Processors
Estimated reading time: .
This is a very long piece which I should probably split apart, that covers the assembly of logic elements into decision evaluators, arithmetic operators, and eventually a primitive processor.
ContentsIn the previous post, I talked about how transistors work and how Boolean algebra can be implemented using them. The details of that are not required to read this article, but it may help.
I also mentioned the concept of composability without giving it a formal definition.
A module is an element of hardware or software with a defined interface and functionality. A module is composed of smaller elements, and these may be other modules or fundamental units. For our purposes, the fundamental units are now logic gates – how logic gates are constructed is an electrical engineer’s problem.
Two modules which have the same interface (set of inputs and outpus) and overall functionality (emit the same output for the same input states) can be interchanged without affecting the rest of the design. This is an important goal for designing and selecting modules for use, as there are always performance characteristic tradeoffs to be made. Some may be faster; some may use fewer transistors; others may have less surface area. The best module for a specific scenario can be chosen without having to rework everything connected to it, if a standard interface is used.
I am mainly going to discuss the CPU here, but the principles apply to any processing device, including peripheral devices (single-purpose computers controlled by a CPU, which provide real functionality such as storage or transmission).
CPU Components
In order to determine what should go in a CPU, we first need to identify what it is.
The most basic functionality of a CPU is this: it is an element of hardware that is capable of performing mathematical or logical operations on input data, and emitting the result as output.
Let us begin there, at the module called the Arithmetic/Logic Unit (ALU).
ALU
The ALU is essentially a multi-function calculator. It has two main input buses and one main output bus. These buses must all have the same width; for the purposes of this article, I will be using 8-bit buses.
The first functions to construct for the ALU are the logic functions. These are simple: pick the operations to implement, and then create them in parallel.
Logic
Let us implement the three Boolean fundamental operations: AND
, OR
, and NOT
. While we can ask our electrical engineers to make 8-bit-wide logic gates, this has performance penalties, so we will use eight 1-bit-wide gates in parallel.
A[7:0] & B[7:0] => Y[7:0]
becomes
A[7] & B[7] => Y[7]
A[6] & B[6] => Y[6]
- …
A[1] & B[1] => Y[1]
A[0] & B[0] => Y[0]
and then the individual output wires recombine into the output bus.

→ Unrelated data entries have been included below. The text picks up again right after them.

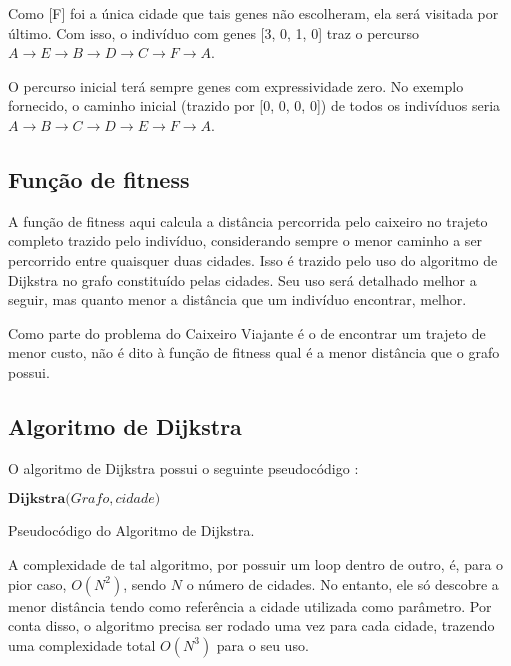 Como [F] foi a única cidade que tais genes não escolheram, ela será visitada por último. Com isso, o indivíduo com genes [3, 0, 1, 0] traz o percurso $A \rightarrow E \rightarrow B \rightarrow D \rightarrow C \rightarrow F \rightarrow A$.

O percurso inicial terá sempre genes com expressividade zero. No exemplo fornecido, o caminho inicial (trazido por [0, 0, 0, 0]) de todos os indivíduos seria $A \rightarrow B \rightarrow C \rightarrow D \rightarrow E \rightarrow F \rightarrow A$.

\subsection*{Função de fitness}

A função de fitness aqui calcula a distância percorrida pelo caixeiro no trajeto completo trazido pelo indivíduo, considerando sempre o menor caminho a ser percorrido entre quaisquer duas cidades. Isso é trazido pelo uso do algoritmo de Dijkstra \cite{dijkstra1959note} no grafo constituído pelas cidades. Seu uso será detalhado melhor a seguir, mas quanto menor a distância que um indivíduo encontrar, melhor.

Como parte do problema do Caixeiro Viajante é o de encontrar um trajeto de menor custo, não é dito à função de fitness qual é a menor distância que o grafo possui.

\subsection*{Algoritmo de Dijkstra}

O algoritmo de Dijkstra possui o seguinte pseudocódigo \cite{cormen2001dijkstra}:

\begin{algorithm}[H]
$\textbf{Dijkstra(} Grafo, cidade \textbf{)}$
\caption{Pseudocódigo do Algoritmo de Dijkstra.}
\label{alg:dijkstra}
\end{algorithm}

A complexidade de tal algoritmo, por possuir um loop dentro de outro, é, para o pior caso, $O(N^2)$, sendo $N$ o número de cidades. No entanto, ele só descobre a menor distância tendo como referência a cidade utilizada como parâmetro. Por conta disso, o algoritmo precisa ser rodado uma vez para cada cidade, trazendo uma complexidade total $O(N^3)$ para o seu uso.

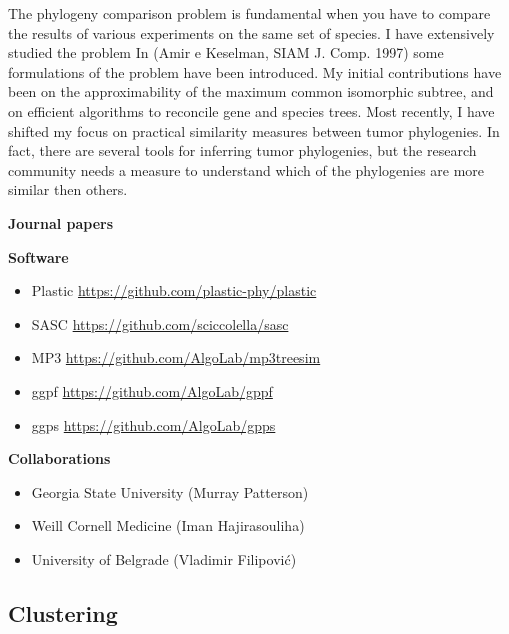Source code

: \documentclass[11pt,a4paper,roman]{moderncv}
\begin{document}
The phylogeny comparison problem is fundamental when you have to compare
the results of various experiments on the same set of species. I have
extensively studied the problem In (Amir e Keselman, SIAM J. Comp. 1997)
some formulations of the problem have been introduced. My initial contributions
have been on the approximability of the maximum common isomorphic
subtree, and on efficient algorithms to reconcile gene and species trees.
Most recently, I have shifted my focus on practical similarity measures between
tumor phylogenies.
In fact, there are several tools for inferring tumor phylogenies, but the
research community needs a measure to understand which of the phylogenies are
more similar then others.


\textbf{Journal papers}

\cite{a16070333}
\cite{DBLP:journals/jcb/AliCLVP21}
\cite{DBLP:journals/bioinformatics/CiccolellaRGPSB21}
\cite{DBLP:journals/bioinformatics/CiccolellaBDBPV21}
\cite{DBLP:journals/bmcbi/CiccolellaGPVHB20}
\cite{DBLP:journals/tcbb/BonizzoniCVS19}
\cite{DBLP:journals/tcs/BonizzoniCVRT17}
\cite{DBLP:journals/fuin/BonizzoniCVRT17}
\cite{bonizzoniExplainingEvolutionConstrained2014}
\cite{DBLP:journals/tcs/BonizzoniVD05}
\cite{DBLP:journals/bioinformatics/VedovaW02}
\cite{DBLP:journals/ijfcs/BonizzoniVM00}


\textbf{Software}

\begin{itemize}
	\item
	      Plastic \url{https://github.com/plastic-phy/plastic}
	\item
	      SASC \url{https://github.com/sciccolella/sasc}
	\item
	      MP3 \url{https://github.com/AlgoLab/mp3treesim}
	\item
	      ggpf \url{https://github.com/AlgoLab/gppf}
	\item
	      ggps \url{https://github.com/AlgoLab/gpps}
\end{itemize}

\textbf{Collaborations}

\begin{itemize}
	\item
	      Georgia State University (Murray Patterson)
	\item
	      Weill Cornell Medicine (Iman Hajirasouliha)
	\item
	      University of Belgrade (Vladimir Filipović)
\end{itemize}

\subsection{Clustering}\label{clustering}
\end{document}
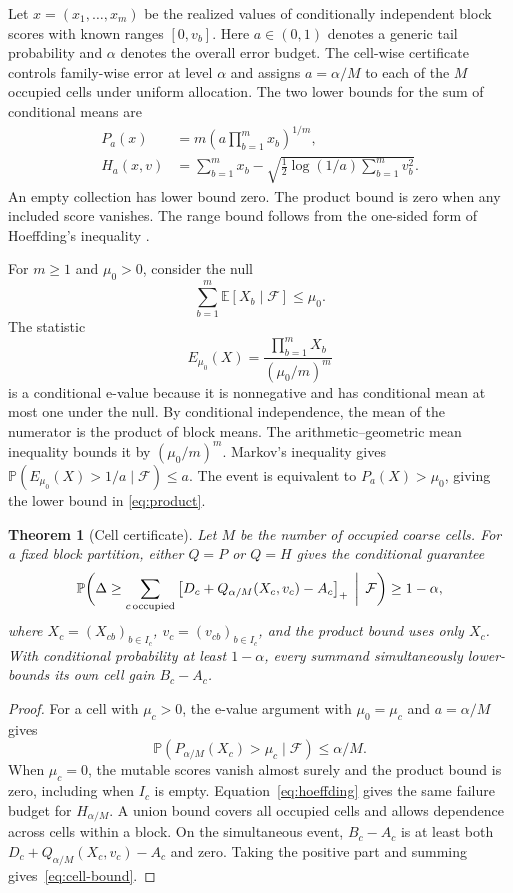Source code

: \documentclass[preprint,11pt]{elsarticle}
\newtheorem{theorem}{Theorem}
\newcommand{\E}{\mathbb E}
\newcommand{\Prb}{\mathbb P}
\newcommand{\given}{\mathcal F}
\newcommand{\pos}[1]{\left[#1\right]_+}
\begin{document}
Let $x=(x_1,\dots,x_m)$ be the realized values of conditionally independent block scores with known ranges $[0,v_b]$. Here $a\in(0,1)$ denotes a generic tail probability and $\alpha$ denotes the overall error budget. The cell-wise certificate controls family-wise error at level $\alpha$ and assigns $a=\alpha/M$ to each of the $M$ occupied cells under uniform allocation. The two lower bounds for the sum of conditional means are
\begin{align}
 P_a(x) &= m\left(a\prod_{b=1}^m x_b\right)^{1/m},\label{eq:product}\\
 H_a(x,v) &= \sum_{b=1}^m x_b-\sqrt{\tfrac12\log(1/a)\sum_{b=1}^m v_b^2}.\label{eq:hoeffding}
\end{align}
An empty collection has lower bound zero. The product bound is zero when any included score vanishes. The range bound follows from the one-sided form of Hoeffding's inequality \cite{hoeffding1963}.

For $m\ge1$ and $\mu_0>0$, consider the null
\[
 \sum_{b=1}^m \E[X_b\mid\given]\le\mu_0.
\]
The statistic
\begin{equation}
 E_{\mu_0}(X)=\frac{\prod\nolimits_{b=1}^m X_b}{(\mu_0/m)^m}
\end{equation}
is a conditional e-value because it is nonnegative and has conditional mean at most one under the null. By conditional independence, the mean of the numerator is the product of block means. The arithmetic--geometric mean inequality bounds it by $(\mu_0/m)^m$. Markov's inequality gives $\Prb(E_{\mu_0}(X)>1/a\mid\given)\le a$. The event is equivalent to $P_a(X)>\mu_0$, giving the lower bound in \eqref{eq:product}.

\begin{theorem}[Cell certificate]
Let $M$ be the number of occupied coarse cells. For a fixed block partition, either $Q=P$ or $Q=H$ gives the conditional guarantee
\begin{equation}
 \Prb\biggl(
 \Delta\ge \sum_{c\,\mathrm{occupied}}
 \pos{D_c+Q_{\alpha/M}(X_c,v_c)-A_c}
 \,\biggm|\,\given
 \biggr)\ge 1-\alpha,
 \label{eq:cell-bound}
\end{equation}
where $X_c=(X_{cb})_{b\in I_c}$, $v_c=(v_{cb})_{b\in I_c}$, and the product bound uses only $X_c$. With conditional probability at least $1-\alpha$, every summand simultaneously lower-bounds its own cell gain $B_c-A_c$.
\end{theorem}

\begin{proof}
For a cell with $\mu_c>0$, the e-value argument with $\mu_0=\mu_c$ and $a=\alpha/M$ gives
\[
 \Prb(P_{\alpha/M}(X_c)>\mu_c\mid\given)\le\alpha/M.
\]
When $\mu_c=0$, the mutable scores vanish almost surely and the product bound is zero, including when $I_c$ is empty. Equation~\eqref{eq:hoeffding} gives the same failure budget for $H_{\alpha/M}$. A union bound covers all occupied cells and allows dependence across cells within a block. On the simultaneous event, $B_c-A_c$ is at least both $D_c+Q_{\alpha/M}(X_c,v_c)-A_c$ and zero. Taking the positive part and summing gives~\eqref{eq:cell-bound}.
\end{proof}
\end{document}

This implements Boolean-AND
logic, but we have yet to implement any of the others. We do exactly the same pattern for Boolean-OR
, swapping out gates, so now we have sixteen logic gates in a line: eight AND
and eight OR
, with each bit of A
and B
inputs splitting to go to two gates, and each output from the gates converging back to a single bit of Y
output.
This is the part where you stop and ask how we resolve contention between two different logic gates. Suppose that an AND
gate asserts low voltage while the OR
gate on the same line asserts high voltage. The continuous connection from high voltage coming out of OR
, into AND
, and thence into GND
, will not only waste power, but also destroy the logic gates.
Selection
The solution to this problem is called a multiplexer. A multiplexer is a logic element which is capable of acting like a railway switch: multiple input buses enter the device, which uses AND
gates to only connect one of them to output.
There also exists a demultiplexer, which is just a multiplexer facing backwards. One input bus comes in, and gets routed among different output buses. We’ll get back to that later.
So we put a 2:1 8-bit multiplexer between the logic gates and the actual output bus, and use a 1-bit selector line to switch the multiplexer back and forth. When the selector line is high (1
), one of the operations is chosen to pass to output; when the selector line is low (0
), the other operation gets to write.
Do note, however, that in our current design, the ALU is performing both the AND
and the OR
operation simultaneously. This means that we are powering two calculations, but only using one. This wastes power, and is not ideal.
This is where the demultiplexer comes in: put it in front of the collection of logic operators, and tie it to the same select line that controls the multiplexer on the output, and now the input signals will be routed through only one logic cluster, and the rest lie dormant.
Now that we’ve solved the problem of selecting between multiple operations, let’s add in the NOT
operator. Remember that NOT
is a unary operator (that is, it only takes one argument. AND
and OR
are binary operators, meaning that they take two arguments. It has nothing to do with the fact that Boolean logic only has two symbols), so we only connect the A
input to it.
This is three operation clusters, but our multiplexer only supports two!
Composition
This is where composition becomes most useful. We have established that a 2:1 multiplexer (mux for short, henceforth) and 1:2 demultiplexer (demux) are a simple enough construct, with a 1-bit selection line and n-bit selection buses (we frankly don’t care what the bit width of a multiplexer is, since it has no bearing on its actual operation, as long as all our data goes through).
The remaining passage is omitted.